A Digital Marketing Mix Draft

Possiamo seriamente pensare a un mondo di bit che crea esperienze solo di bit, anche nel digital marketing? Ovviamente no, prima di tutto perché la nostra esperienza quotidiana lo nega. Usiamo da decenni i bit per far succedere cose fatte di atomi: incontrare persone, spostare e vendere merci, far viaggiare informazioni, amplificare il marketing e la comunicazione di un’azienda. Solo chi è totalmente al di fuori dei media digitali, li frequenta solo per veder confermati i suoi pregiudizi o ha degli interessi personali può ancora pensare o raccontare che il mondo dei bit sia parallelo a quello degli atomi: tutti gli altri sanno che la realtà è una sola ed è aumentata dai media digitali, che non sono paralleli alla realtà fisica, ma sovrapposti. Un po’ come il mascarpone sui savoiardi :-)

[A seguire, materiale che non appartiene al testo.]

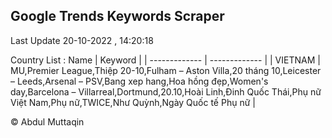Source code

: 

## Google Trends Keywords Scraper 
 
Last Update 20-10-2022 , 14:20:18

Country List :
 Name  | Keyword |
| ------------- | ------------- |
| VIETNAM | MU,Premier League,Thiệp 20-10,Fulham – Aston Villa,20 tháng 10,Leicester – Leeds,Arsenal – PSV,Bang xep hang,Hoa hồng đẹp,Women's day,Barcelona – Villarreal,Dortmund,20.10,Hoài Linh,Đinh Quốc Thái,Phụ nữ Việt Nam,Phụ nữ,TWICE,Như Quỳnh,Ngày Quốc tế Phụ nữ |



© Abdul Muttaqin 
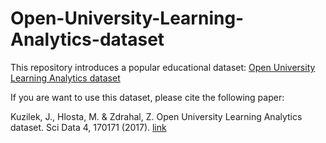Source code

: # Open-University-Learning-Analytics-dataset

This  repository introduces a popular educational dataset: [Open University Learning Analytics dataset](https://www.nature.com/articles/sdata2017171/)

If you are want to use this dataset, please cite the following paper:

Kuzilek, J., Hlosta, M. & Zdrahal, Z. Open University Learning Analytics dataset. Sci Data 4, 170171 (2017). [link](https://doi.org/10.1038/sdata.2017.171)
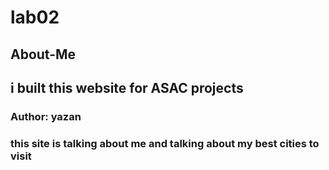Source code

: # lab02


## About-Me

## i built this website for ASAC projects

### Author: yazan


### this site is talking about me and talking about my best cities to visit
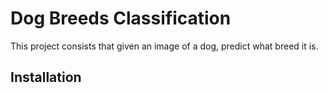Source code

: # Dog Breeds Classification

This project consists that given an image of a dog, predict what breed it is.

## Installation


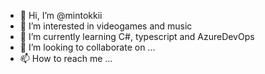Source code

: - 👋 Hi, I’m @mintokkii
- 👀 I’m interested in videogames and music
- 🌱 I’m currently learning C#, typescript and AzureDevOps
- 💞️ I’m looking to collaborate on ...
- 📫 How to reach me ...

<!---
mintokkii/mintokkii is a ✨ special ✨ repository because its `README.md` (this file) appears on your GitHub profile.
You can click the Preview link to take a look at your changes.
--->

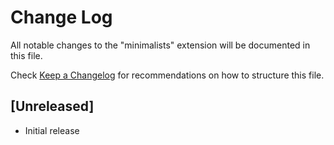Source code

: # Change Log

All notable changes to the "minimalists" extension will be documented in this file.

Check [Keep a Changelog](http://keepachangelog.com/) for recommendations on how to structure this file.

## [Unreleased]

- Initial release
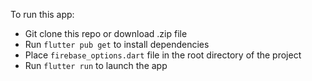 To run this app:

- Git clone this repo or download .zip file
- Run `flutter pub get` to install dependencies
- Place `firebase_options.dart` file in the root directory of the project
- Run `flutter run` to launch the app
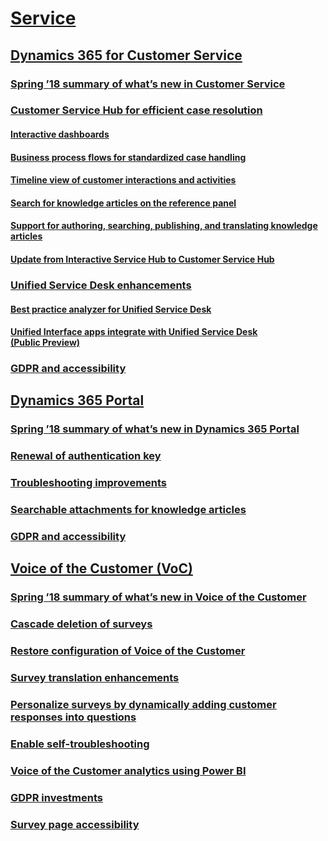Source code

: # [Service](service/index.md)
## [Dynamics 365 for Customer Service](service/dynamics-365-for-customer-service/index.md)
### [Spring ’18 summary of what’s new in Customer Service](service/dynamics-365-for-customer-service/spring-18-summary-of-what-s-new-in-customer-service.md)
### [Customer Service Hub for efficient case resolution](service/dynamics-365-for-customer-service/customer-service-hub-for-efficient-case-resolution/index.md)
#### [Interactive dashboards](service/dynamics-365-for-customer-service/customer-service-hub-for-efficient-case-resolution/interactive-dashboards.md)
#### [Business process flows for standardized case handling](service/dynamics-365-for-customer-service/customer-service-hub-for-efficient-case-resolution/business-process-flows-for-standardized-case-handling.md)
#### [Timeline view of customer interactions and activities](service/dynamics-365-for-customer-service/customer-service-hub-for-efficient-case-resolution/timeline-view-of-customer-interactions-and-activities.md)
#### [Search for knowledge articles on the reference panel](service/dynamics-365-for-customer-service/customer-service-hub-for-efficient-case-resolution/search-for-knowledge-articles-on-the-reference-panel.md)
#### [Support for authoring, searching, publishing, and translating knowledge articles](service/dynamics-365-for-customer-service/customer-service-hub-for-efficient-case-resolution/support-for-authoring-searching-publishing-and-translating-knowledge-articles.md)
#### [Update from Interactive Service Hub to Customer Service Hub](service/dynamics-365-for-customer-service/customer-service-hub-for-efficient-case-resolution/update-from-interactive-service-hub-to-customer-service-hub.md)
### [Unified Service Desk enhancements](service/dynamics-365-for-customer-service/unified-service-desk-enhancements/index.md)
#### [Best practice analyzer for Unified Service Desk](service/dynamics-365-for-customer-service/unified-service-desk-enhancements/best-practice-analyzer-for-unified-service-desk.md)
#### [Unified Interface apps integrate with Unified Service Desk (Public Preview)](service/dynamics-365-for-customer-service/unified-service-desk-enhancements/unified-interface-apps-integrate-with-unified-service-desk-public-preview.md)
### [GDPR and accessibility](service/dynamics-365-for-customer-service/gdpr-and-accessibility.md)
## [Dynamics 365 Portal](service/dynamics-365-portal/index.md)
### [Spring ’18 summary of what’s new in Dynamics 365 Portal](service/dynamics-365-portal/spring-18-summary-of-what-s-new-in-dynamics-365-portal.md)
### [Renewal of authentication key](service/dynamics-365-portal/renewal-of-authentication-key.md)
### [Troubleshooting improvements](service/dynamics-365-portal/troubleshooting-improvements.md)
### [Searchable attachments for knowledge articles](service/dynamics-365-portal/searchable-attachments-for-knowledge-articles.md)
### [GDPR and accessibility](service/dynamics-365-portal/gdpr-and-accessibility.md)
## [Voice of the Customer (VoC)](service/voice-of-the-customer-voc/index.md)
### [Spring ’18 summary of what’s new in Voice of the Customer](service/voice-of-the-customer-voc/spring-18-summary-of-what-s-new-in-voice-of-the-customer.md)
### [Cascade deletion of surveys](service/voice-of-the-customer-voc/cascade-deletion-of-surveys.md)
### [Restore configuration of Voice of the Customer](service/voice-of-the-customer-voc/restore-configuration-of-voice-of-the-customer.md)
### [Survey translation enhancements](service/voice-of-the-customer-voc/survey-translation-enhancements.md)
### [Personalize surveys by dynamically adding customer responses into questions](service/voice-of-the-customer-voc/personalize-surveys-by-dynamically-adding-customer-responses-into-questions.md)
### [Enable self-troubleshooting](service/voice-of-the-customer-voc/enable-self-troubleshooting.md)
### [Voice of the Customer analytics using Power BI](service/voice-of-the-customer-voc/voice-of-the-customer-analytics-using-power-bi.md)
### [GDPR investments](service/voice-of-the-customer-voc/gdpr-investments.md)
### [Survey page accessibility](service/voice-of-the-customer-voc/survey-page-accessibility.md)

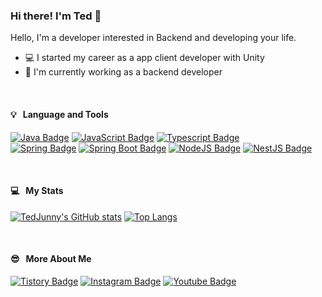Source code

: ### Hi there! I'm Ted 👋

Hello, I'm a developer interested in Backend and developing your life.

- 💻 I started my career as a app client developer with Unity
- 🌱 I'm currently working as a backend developer

<br>

#### 💡 &nbsp; Language and Tools
[![Java Badge](http://img.shields.io/badge/Java-007396?style=flat&logo=OpenJdk&logoColor=white)](https://www.oracle.com/java/)
[![JavaScript Badge](http://img.shields.io/badge/JavaScript-F7DF1E?style=flat&logo=javascript&logoColor=white)](https://developer.mozilla.org/ko/docs/Web/JavaScript)
[![Typescript Badge](http://img.shields.io/badge/TypeScript-3178C6?style=flat&logo=typescript&logoColor=white)](https://www.typescriptlang.org/) <br>
[![Spring Badge](http://img.shields.io/badge/Spring-6DB33F?style=flat&logo=spring&logoColor=white)](https://spring.io/)
[![Spring Boot Badge](http://img.shields.io/badge/SpringBoot-6DB33F?style=flat&logo=springboot&logoColor=white)](https://spring.io/projects/spring-boot)
[![NodeJS Badge](http://img.shields.io/badge/Node.JS-339933?style=flat&logo=node.js&logoColor=white)](https://nodejs.org/ko/)
[![NestJS Badge](http://img.shields.io/badge/NestJS-E0234E?style=flat&logo=nestjs&logoColor=white)](https://nestjs.com/)<br>

<br>

#### 💻 &nbsp; My Stats
[![TedJunny's GitHub stats](https://github-readme-stats.vercel.app/api?username=TedJunny&count_private=true)](https://github.com/anuraghazra/github-readme-stats)
[![Top Langs](https://github-readme-stats.vercel.app/api/top-langs/?username=TedJunny&layout=compact)](https://github.com/anuraghazra/github-readme-stats)


<br>

#### 😎 &nbsp; More About Me
[![Tistory Badge](http://img.shields.io/badge/Tistory-000000?style=flat&logo=tistory&logoColor=white)](https://tedjunny.tistory.com/)
[![Instagram Badge](http://img.shields.io/badge/Instagram-e4405f?style=flat&logo=instagram&logoColor=white&link=https://www.instagram.com/tedjunny/)](https://www.instagram.com/tedjunny/)
[![Youtube Badge](https://img.shields.io/badge/Youtube-ea4335?style=flat&logo=youtube&logoColor=white)](https://www.youtube.com/channel/UCgcU3CBa9OeUFB1RhJPHLRw)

Non a caso negli ultimi anni le aziende di cui parliamo di più usano i bit solo come layer degli atomi, e non come destinazione in sé: Yoox, Amazon, Uber, Airb&nb o Google Maps. È come se con Internet si fosse aperta una breccia nello spazio-tempo che adesso, piano piano, si sta saldando: ancora troppe persone però cercano di tenerla aperta, chi per impedire ai media digitali di entrare a fare parte della realtà quotidiana, chi per continuare a renderli notiziabili, diversi, difficili e quindi vendere a caro prezzo la “system integration” (dove i “system” non sono i mainframe, ma per esempio un quartiere e la sua social street su Facebook).

Provate a fare una ricerca con «digital marketing mix» o «social marketing mix»: non troverete, come mi aspettavo, una messe di ragionamenti su come il «marketing mix» (le 4 P di Kotler) viene «aumentato» dai media digitali, ma troverete (con qualche eccezione) un’elaborazione ex novo, parallela alle 4 P, molto spesso ignorate o risolte aggiungendo una quinta P, People. Altro che Cliente al Centro ;-)

Se una cosa non c’è e pensi che possa essere utile la soluzione è molto semplice: provare a farla. È quello che sto facendo da un po’ di tempo, lavorandoci da sola e raccogliendo le idee confrontandomi con i partecipanti ai miei workshop. Di una cosa sono certa, e cioè che i «social media content» siano un’estensione della distribuzione (Place) e non della comunicazione (Promotion).